`torchsight.losses.dlde` module

The criterion for the weighted DLDENet.

Source code

"""The criterion for the weighted DLDENet."""
import torch
from torch import nn

from .ccs import CCSLoss
from .focal import FocalLoss


class DLDENetLoss(nn.Module):
    """Join the CCS and the Focal losses in one single module."""

    def __init__(self, alpha=0.25, gamma=2.0, sigma=3.0, iou_thresholds=None, increase_foreground_by=1, soft=False, device=None):
        """Initialize the losses.

        See their corresponding docs for more information.

        Arguments:
            alpha (float): Alpha parameter for the focal loss.
            gamma (float): Gamma parameter for the focal loss.
            sigma (float): Point that defines the change from L1 loss to L2 loss (smooth L1).
            iou_thresholds (dict): Indicates the thresholds to assign an anchor as background or object.
            soft (bool, optional): Apply soft Focal and soft Cosine similarity losses.
            device (str, optional): Indicates the device where to run the loss.
        """
        super().__init__()

        if iou_thresholds is None:
            iou_thresholds = {'background': 0.4, 'object': 0.5}

        device = device if device is not None else 'cuda:0' if torch.cuda.is_available() else 'cpu'

        self.focal = FocalLoss(alpha, gamma, sigma, iou_thresholds, increase_foreground_by, soft, device)
        self.ccs = CCSLoss(iou_thresholds, soft)

    def forward(self, anchors, regressions, classifications, annotations, model):
        """Compute the different losses for the batch.

        Arguments:
            anchors (torch.Tensor): The base anchors (without the transformation to adjust the
                bounding boxes).
                Shape:
                    `(batch size, total boxes, 4)`
            regressions (torch.Tensor): The regression values to adjust the anchors to the predicted
                bounding boxes.
                Shape:
                    `(batch size, total boxes, 4)`
            classifications (torch.Tensor): The probabilities for each class at each bounding box.
                Shape:
                    `(batch size, total boxes, number of classes)`
            annotations (torch.Tensor): Ground truth.

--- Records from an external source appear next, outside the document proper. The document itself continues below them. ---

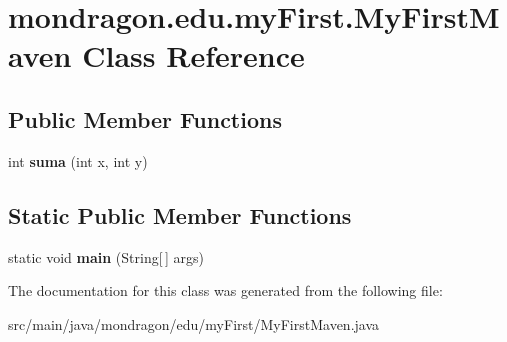 \hypertarget{classmondragon_1_1edu_1_1my_first_1_1_my_first_maven}{}\section{mondragon.\+edu.\+my\+First.\+My\+First\+Maven Class Reference}
\label{classmondragon_1_1edu_1_1my_first_1_1_my_first_maven}
\subsection*{Public Member Functions}
\begin{DoxyCompactItemize}
\item 
\mbox{\label{classmondragon_1_1edu_1_1my_first_1_1_my_first_maven_aa3403a3261b843fb3e82629a7578cc34}} 
int {\bfseries suma} (int x, int y)
\end{DoxyCompactItemize}
\subsection*{Static Public Member Functions}
\begin{DoxyCompactItemize}
\item 
\mbox{\label{classmondragon_1_1edu_1_1my_first_1_1_my_first_maven_aaeaa853156a7fde1ab1ad5c7468d4d2b}} 
static void {\bfseries main} (String\mbox{[}$\,$\mbox{]} args)
\end{DoxyCompactItemize}


The documentation for this class was generated from the following file\+:\begin{DoxyCompactItemize}
\item 
src/main/java/mondragon/edu/my\+First/My\+First\+Maven.\+java\end{DoxyCompactItemize}
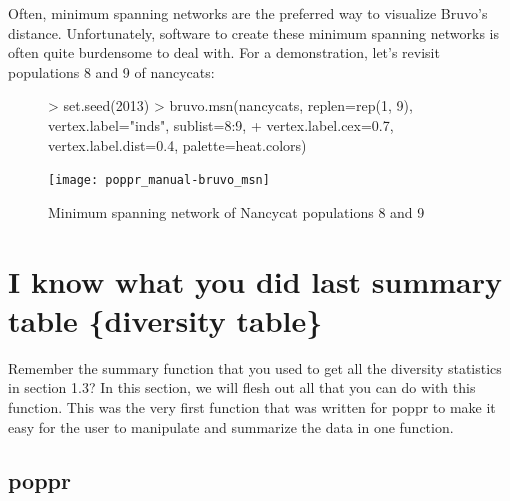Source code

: \documentclass[letterpaper]{article}
\newcommand{\tab}{\hspace*{1em}}
\begin{document}
Often, minimum spanning networks are the preferred way to visualize Bruvo's distance. Unfortunately, software to create these minimum spanning networks is often quite burdensome to deal with. For a demonstration, let's revisit populations 8 and 9 of nancycats: 
\begin{figure}[h!]
  \centering
  \caption{Minimum spanning network of Nancycat populations 8 and 9}
  \label{mst_bruvo}
\begin{Schunk}
\begin{Sinput}
> set.seed(2013)
> bruvo.msn(nancycats, replen=rep(1, 9), vertex.label="inds", sublist=8:9, 
+           vertex.label.cex=0.7, vertex.label.dist=0.4, palette=heat.colors)
\end{Sinput}
\end{Schunk}
\texttt{[image: poppr\_manual-bruvo\_msn]}
\end{figure}
\section{I know what you did last summary table \{diversity table\}}

\tab\tab Remember the summary function that you used to get all the diversity statistics in section 1.3? In this section, we will flesh out all that you can do with this function. This was the very first function that was written for poppr to make it easy for the user to manipulate and summarize the data in one function.
\subsection{poppr}
\end{document}
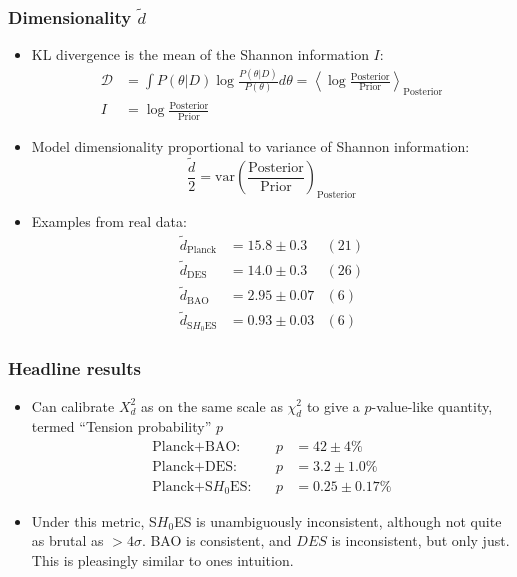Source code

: \documentclass[%
]{beamer}
\begin{document}
\begin{frame}
    \frametitle{Dimensionality $\tilde{d}$}
    \begin{itemize}
        \item KL divergence is the mean of the Shannon information $I$:
            \begin{align}
                \mathcal{D} &= \int P(\theta|D) \log \frac{P(\theta|D)}{P(\theta)} d\theta = \left\langle\log\frac{\text{Posterior}}{\text{Prior}}\right\rangle_\text{Posterior}\nonumber\\
                I &= \log\frac{\text{Posterior}}{\text{Prior}}\nonumber
            \end{align}
        \item Model dimensionality proportional to variance of Shannon information:
            \[
                \frac{\tilde{d}}{2} = \text{var}\left(\frac{\text{Posterior}}{\text{Prior}}\right)_\text{Posterior}
            \]
        \item Examples from real data:
            \begin{align}
                \tilde{d}_\text{Planck} &= 15.8 \pm  0.3 &(21) \nonumber\\
                \tilde{d}_\text{DES} &= 14.0 \pm  0.3 &(26) \nonumber\\
                \tilde{d}_\text{BAO} &= 2.95 \pm  0.07 &(6) \nonumber\\
                \tilde{d}_\text{S$H_0$ES} &= 0.93 \pm  0.03 &(6) \nonumber
            \end{align}
    \end{itemize}

\end{frame}

\begin{frame}
    \frametitle{Headline results}
    \begin{itemize}
        \item Can calibrate $X^2_d$ as on the same scale as $\chi^2_d$ to give a $p$-value-like quantity, termed ``Tension probability'' $p$
            \begin{align}
                \text{Planck+BAO}:&      &p&=  42 \pm     4 \% \nonumber\\
                \text{Planck+DES}:&      &p&=   3.2 \pm     1.0 \% \nonumber\\
                \text{Planck+S$H_0$ES}:& &p&=   0.25 \pm     0.17 \% \nonumber
            \end{align}
        \item Under this metric, S$H_0$ES is unambiguously inconsistent, although not quite as brutal as $>4\sigma$. BAO is consistent, and $DES$ is inconsistent, but only just. This is pleasingly similar to ones intuition.
    \end{itemize}
\end{frame}
\end{document}
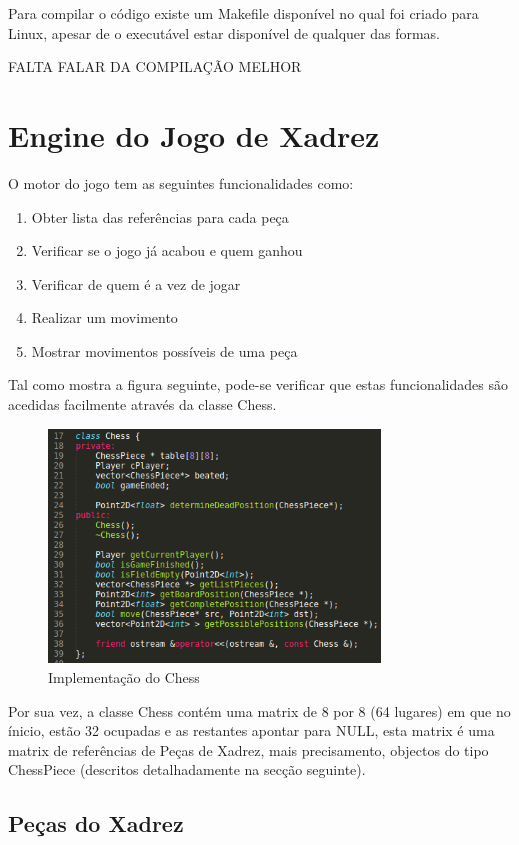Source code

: \documentclass[11pt,a4paper]{report}
\begin{document}
Para compilar o código existe um Makefile disponível no qual foi criado para Linux, apesar de o executável estar disponível de qualquer das formas.

FALTA FALAR DA COMPILAÇÃO MELHOR

\section{Engine do Jogo de Xadrez}

O motor do jogo tem as seguintes funcionalidades como:
\begin{enumerate}
\item{Obter lista das referências para cada peça}
\item{Verificar se o jogo já acabou e quem ganhou}
\item{Verificar de quem é a vez de jogar}
\item{Realizar um movimento}
\item{Mostrar movimentos possíveis de uma peça}
\end{enumerate}

Tal como mostra a figura seguinte, pode-se verificar que estas funcionalidades são acedidas facilmente através da classe Chess.

\begin{figure}[H]
\centerline{\includegraphics[width=250pt]{images/chess.png}}
\caption{Implementação do Chess}
\label{img:complete}
\end{figure}

Por sua vez, a classe Chess contém uma matrix de 8 por 8 (64 lugares) em que no ínicio, estão 32 ocupadas e as restantes apontar para NULL, esta matrix é uma matrix de referências de Peças de Xadrez, mais precisamento, objectos do tipo ChessPiece (descritos detalhadamente na secção seguinte).

\subsection{Peças do Xadrez}
\end{document}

Tensor with the bounding boxes and the label for
                the object. The values must be x1, y1 (top left corner), x2, y2 (bottom right corner)
                and the last value is the label.
                Shape:
                    `(batch size, maximum objects in any image, 5)`
            model (torch.nn.Module): The DLDENet model with its embeddings and weights.

                Why `maximum objects in any image`? Because if we have more than one image, each image
                could have different amounts of objects inside and have different dimensions in the
                ground truth (dim 1 of the batch). So we could have the maximum amount of objects
                inside any image and then the rest of the images ground truths could be populated
                with -1.0. So if this loss finds a ground truth box populated with -1.0 it understands
                that it was to match the dimensions and have only one tensor and it won't use that
                annotation.

        Returns:
            tuple: A tuple with the tensors with the classification, regression and cosine similarity losses.
        """
        classification, regression = self.focal(anchors, regressions, classifications, annotations)
        similarity = self.ccs(anchors, model.classification.embeddings, model.classification.weights, annotations)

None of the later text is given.